What you need to do:
An exact restatement of the entire listing is needed, excluding all images.

--- Given records Enclosed Below ---

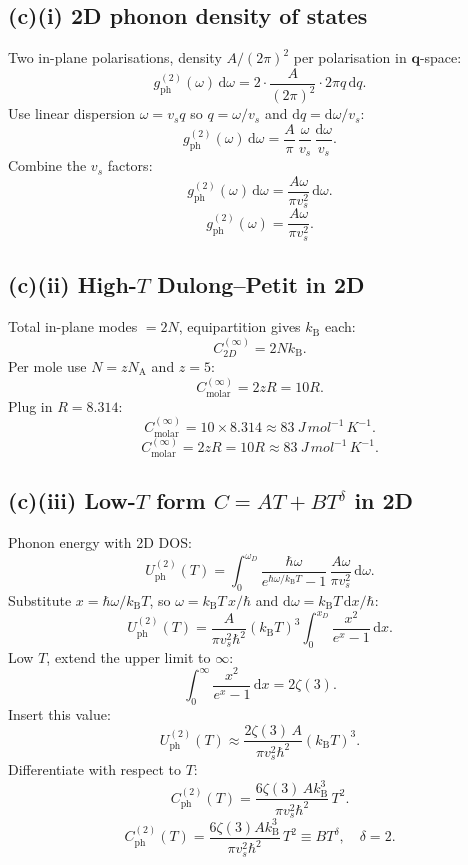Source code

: \documentclass[11pt]{article}
\newcommand{\de}{\mathrm{d}}
\newcommand{\kB}{k_{\mathrm{B}}}
\newcommand{\NA}{N_{\mathrm{A}}}
\begin{document}
\subsection*{(c)(i) 2D phonon density of states}

Two in-plane polarisations, density $A/(2\pi)^2$ per polarisation in $\mathbf q$-space:
\[
g_{\mathrm{ph}}^{(2)}(\omega)\,\de\omega = 2\cdot\frac{A}{(2\pi)^2}\cdot 2\pi q\,\de q.
\]
Use linear dispersion $\omega = v_s q$ so $q = \omega/v_s$ and $\de q = \de\omega/v_s$:
\[
g_{\mathrm{ph}}^{(2)}(\omega)\,\de\omega = \frac{A}{\pi}\,\frac{\omega}{v_s}\,\frac{\de\omega}{v_s}.
\]
Combine the $v_s$ factors:
\[
g_{\mathrm{ph}}^{(2)}(\omega)\,\de\omega = \frac{A\omega}{\pi v_s^2}\,\de\omega.
\]
\begin{equation}
\boxed{\ g_{\mathrm{ph}}^{(2)}(\omega) = \frac{A\omega}{\pi v_s^2}.\ }
\label{eq:g2Dbox}
\end{equation}

\subsection*{(c)(ii) High-$T$ Dulong--Petit in 2D}

Total in-plane modes $=2N$, equipartition gives $\kB$ each:
\[
C^{(\infty)}_{2D} = 2N\kB.
\]
Per mole use $N=z\NA$ and $z=5$:
\[
C^{(\infty)}_{\mathrm{molar}} = 2zR = 10R.
\]
Plug in $R=8.314$:
\[
C^{(\infty)}_{\mathrm{molar}} = 10\times 8.314 \approx \SI{83}{J\,mol^{-1}\,K^{-1}}.
\]
\begin{equation}
\boxed{\ C^{(\infty)}_{\mathrm{molar}} = 2zR = 10R \approx \SI{83}{J\,mol^{-1}\,K^{-1}}.\ }
\label{eq:DP2Dbox}
\end{equation}

\subsection*{(c)(iii) Low-$T$ form $C=AT+BT^\delta$ in 2D}

Phonon energy with 2D DOS:
\[
U_{\mathrm{ph}}^{(2)}(T) = \int_0^{\omega_D}\frac{\hbar\omega}{e^{\hbar\omega/\kB T}-1}\,\frac{A\omega}{\pi v_s^2}\,\de\omega.
\]
Substitute $x=\hbar\omega/\kB T$, so $\omega = \kB T\,x/\hbar$ and $\de\omega = \kB T\,\de x/\hbar$:
\[
U_{\mathrm{ph}}^{(2)}(T) = \frac{A}{\pi v_s^2 \hbar^2}(\kB T)^3\int_0^{x_D}\frac{x^2}{e^x-1}\,\de x.
\]
Low $T$, extend the upper limit to $\infty$:
\[
\int_0^{\infty}\frac{x^2}{e^x-1}\,\de x = 2\zeta(3).
\]
Insert this value:
\[
U_{\mathrm{ph}}^{(2)}(T) \approx \frac{2\zeta(3)\,A}{\pi v_s^2 \hbar^2}(\kB T)^3.
\]
Differentiate with respect to $T$:
\[
C^{(2)}_{\mathrm{ph}}(T) = \frac{6\zeta(3)\,A\kB^3}{\pi v_s^2 \hbar^2}\,T^2.
\]
\begin{equation}
\boxed{\ C^{(2)}_{\mathrm{ph}}(T) = \frac{6\zeta(3)A\kB^3}{\pi v_s^2 \hbar^2}\,T^2 \equiv B T^\delta,\quad \delta=2.\ }
\label{eq:CphLowT2D}
\end{equation}
\end{document}
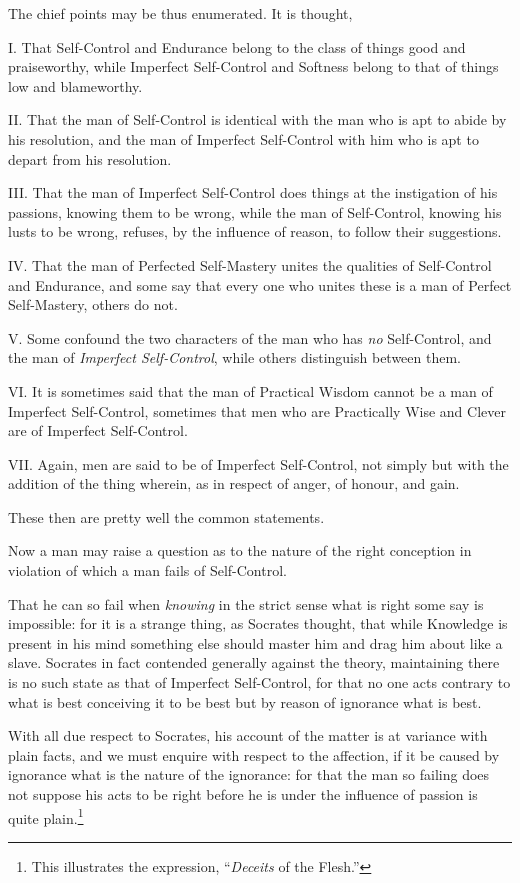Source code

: The chief points may be thus enumerated. It is thought,

I. That Self-Control and Endurance belong to the class of things good and
praiseworthy, while Imperfect Self-Control and Softness belong to that of
things low and blameworthy.

II. That the man of Self-Control is identical with the man who is apt to abide
by his resolution, and the man of Imperfect Self-Control with him who is apt to
depart from his resolution.

III. That the man of Imperfect Self-Control does things at the instigation of
his passions, knowing them to be wrong, while the man of Self-Control, knowing
his lusts to be wrong, refuses, by the influence of reason, to follow their
suggestions.

IV. That the man of Perfected Self-Mastery unites the qualities of Self-Control
and Endurance, and some say that every one who unites these is a man of Perfect
Self-Mastery, others do not.

V. Some confound the two characters of the man who has \emph{no} Self-Control,
and the man of \emph{Imperfect Self-Control}, while others distinguish between
them.

VI. It is sometimes said that the man of Practical Wisdom cannot be a man of
Imperfect Self-Control, sometimes that men who are Practically Wise and Clever
are of Imperfect Self-Control.

VII. Again, men are said to be of Imperfect Self-Control, not simply but with
the addition of the thing wherein, as in respect of anger, of honour, and gain.

These then are pretty well the common statements.


Now a man may raise a question as to the nature of the right conception in
violation of which a man fails of Self-Control.

That he can so fail when \emph{knowing} in the strict sense what is right some
say is impossible: for it is a strange thing, as Socrates thought, that while
Knowledge is present in his mind something else should master him and drag him
about like a slave. Socrates in fact contended generally against the theory,
maintaining there is no such state as that of Imperfect Self-Control, for that
no one acts contrary to what is best conceiving it to be best but by reason of
ignorance what is best.

With all due respect to Socrates, his account of the matter is at variance with
plain facts, and we must enquire with respect to the affection, if it be caused
by ignorance what is the nature of the ignorance: for that the man so failing
does not suppose his acts to be right before he is under the influence of
passion is quite plain.\footnote{This illustrates the expression, “\emph{Deceits} of the Flesh.”}

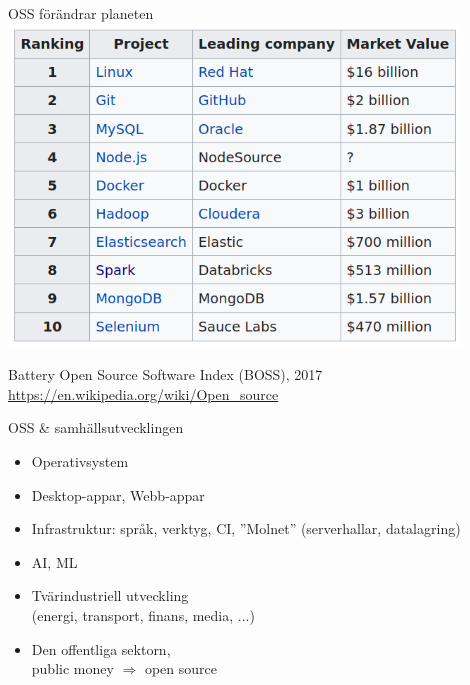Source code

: \documentclass{simpleslides}
\begin{document}
\begin{Slide}{OSS förändrar planeten}
\hspace*{-0.2cm}\includegraphics[width=0.9\textwidth]{img/oss}

{\noindent\tiny Battery Open Source Software Index (BOSS), 2017 \\\href{https://en.wikipedia.org/wiki/Open_source}{https://en.wikipedia.org/wiki/Open\_source}} 

\end{Slide}

\begin{Slide}{OSS \& samhällsutvecklingen}
\begin{itemize}
\item Operativsystem
\item Desktop-appar, Webb-appar
\item Infrastruktur: språk, verktyg, CI, ''Molnet'' (serverhallar, datalagring)
\item AI, ML
\item Tvärindustriell utveckling\\(energi, transport, finans, media, ...)
\item Den offentliga sektorn, \\ public money $\Rightarrow$ open source
\end{itemize}
\end{Slide}
\end{document}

--- End of Enclosed Given records ---

Task response:
Source code

: \documentclass[11pt]{article}
\newcommand{\de}{\mathrm{d}}
\newcommand{\kB}{k_{\mathrm{B}}}
\newcommand{\NA}{N_{\mathrm{A}}}
\begin{document}
\subsection*{(c)(i) 2D phonon density of states}

Two in-plane polarisations, density $A/(2\pi)^2$ per polarisation in $\mathbf q$-space:
\[
g_{\mathrm{ph}}^{(2)}(\omega)\,\de\omega = 2\cdot\frac{A}{(2\pi)^2}\cdot 2\pi q\,\de q.
\]
Use linear dispersion $\omega = v_s q$ so $q = \omega/v_s$ and $\de q = \de\omega/v_s$:
\[
g_{\mathrm{ph}}^{(2)}(\omega)\,\de\omega = \frac{A}{\pi}\,\frac{\omega}{v_s}\,\frac{\de\omega}{v_s}.
\]
Combine the $v_s$ factors:
\[
g_{\mathrm{ph}}^{(2)}(\omega)\,\de\omega = \frac{A\omega}{\pi v_s^2}\,\de\omega.
\]
\begin{equation}
\boxed{\ g_{\mathrm{ph}}^{(2)}(\omega) = \frac{A\omega}{\pi v_s^2}.\ }
\label{eq:g2Dbox}
\end{equation}

\subsection*{(c)(ii) High-$T$ Dulong--Petit in 2D}

Total in-plane modes $=2N$, equipartition gives $\kB$ each:
\[
C^{(\infty)}_{2D} = 2N\kB.
\]
Per mole use $N=z\NA$ and $z=5$:
\[
C^{(\infty)}_{\mathrm{molar}} = 2zR = 10R.
\]
Plug in $R=8.314$:
\[
C^{(\infty)}_{\mathrm{molar}} = 10\times 8.314 \approx \SI{83}{J\,mol^{-1}\,K^{-1}}.
\]
\begin{equation}
\boxed{\ C^{(\infty)}_{\mathrm{molar}} = 2zR = 10R \approx \SI{83}{J\,mol^{-1}\,K^{-1}}.\ }
\label{eq:DP2Dbox}
\end{equation}

\subsection*{(c)(iii) Low-$T$ form $C=AT+BT^\delta$ in 2D}

Phonon energy with 2D DOS:
\[
U_{\mathrm{ph}}^{(2)}(T) = \int_0^{\omega_D}\frac{\hbar\omega}{e^{\hbar\omega/\kB T}-1}\,\frac{A\omega}{\pi v_s^2}\,\de\omega.
\]
Substitute $x=\hbar\omega/\kB T$, so $\omega = \kB T\,x/\hbar$ and $\de\omega = \kB T\,\de x/\hbar$:
\[
U_{\mathrm{ph}}^{(2)}(T) = \frac{A}{\pi v_s^2 \hbar^2}(\kB T)^3\int_0^{x_D}\frac{x^2}{e^x-1}\,\de x.
\]
Low $T$, extend the upper limit to $\infty$:
\[
\int_0^{\infty}\frac{x^2}{e^x-1}\,\de x = 2\zeta(3).
\]
Insert this value:
\[
U_{\mathrm{ph}}^{(2)}(T) \approx \frac{2\zeta(3)\,A}{\pi v_s^2 \hbar^2}(\kB T)^3.
\]
Differentiate with respect to $T$:
\[
C^{(2)}_{\mathrm{ph}}(T) = \frac{6\zeta(3)\,A\kB^3}{\pi v_s^2 \hbar^2}\,T^2.
\]
\begin{equation}
\boxed{\ C^{(2)}_{\mathrm{ph}}(T) = \frac{6\zeta(3)A\kB^3}{\pi v_s^2 \hbar^2}\,T^2 \equiv B T^\delta,\quad \delta=2.\ }
\label{eq:CphLowT2D}
\end{equation}
\end{document}
Source code

: The chief points may be thus enumerated. It is thought,

I. That Self-Control and Endurance belong to the class of things good and
praiseworthy, while Imperfect Self-Control and Softness belong to that of
things low and blameworthy.

II. That the man of Self-Control is identical with the man who is apt to abide
by his resolution, and the man of Imperfect Self-Control with him who is apt to
depart from his resolution.

III. That the man of Imperfect Self-Control does things at the instigation of
his passions, knowing them to be wrong, while the man of Self-Control, knowing
his lusts to be wrong, refuses, by the influence of reason, to follow their
suggestions.

IV. That the man of Perfected Self-Mastery unites the qualities of Self-Control
and Endurance, and some say that every one who unites these is a man of Perfect
Self-Mastery, others do not.

V. Some confound the two characters of the man who has \emph{no} Self-Control,
and the man of \emph{Imperfect Self-Control}, while others distinguish between
them.

VI. It is sometimes said that the man of Practical Wisdom cannot be a man of
Imperfect Self-Control, sometimes that men who are Practically Wise and Clever
are of Imperfect Self-Control.

VII. Again, men are said to be of Imperfect Self-Control, not simply but with
the addition of the thing wherein, as in respect of anger, of honour, and gain.

These then are pretty well the common statements.


Now a man may raise a question as to the nature of the right conception in
violation of which a man fails of Self-Control.

That he can so fail when \emph{knowing} in the strict sense what is right some
say is impossible: for it is a strange thing, as Socrates thought, that while
Knowledge is present in his mind something else should master him and drag him
about like a slave. Socrates in fact contended generally against the theory,
maintaining there is no such state as that of Imperfect Self-Control, for that
no one acts contrary to what is best conceiving it to be best but by reason of
ignorance what is best.

With all due respect to Socrates, his account of the matter is at variance with
plain facts, and we must enquire with respect to the affection, if it be caused
by ignorance what is the nature of the ignorance: for that the man so failing
does not suppose his acts to be right before he is under the influence of
passion is quite plain.\footnote{This illustrates the expression, “\emph{Deceits} of the Flesh.”}

Source code

: \documentclass{simpleslides}
\begin{document}
\begin{Slide}{OSS förändrar planeten}
\hspace*{-0.2cm}\includegraphics[width=0.9\textwidth]{img/oss}

{\noindent\tiny Battery Open Source Software Index (BOSS), 2017 \\\href{https://en.wikipedia.org/wiki/Open_source}{https://en.wikipedia.org/wiki/Open\_source}} 

\end{Slide}

\begin{Slide}{OSS \& samhällsutvecklingen}
\begin{itemize}
\item Operativsystem
\item Desktop-appar, Webb-appar
\item Infrastruktur: språk, verktyg, CI, ''Molnet'' (serverhallar, datalagring)
\item AI, ML
\item Tvärindustriell utveckling\\(energi, transport, finans, media, ...)
\item Den offentliga sektorn, \\ public money $\Rightarrow$ open source
\end{itemize}
\end{Slide}
\end{document}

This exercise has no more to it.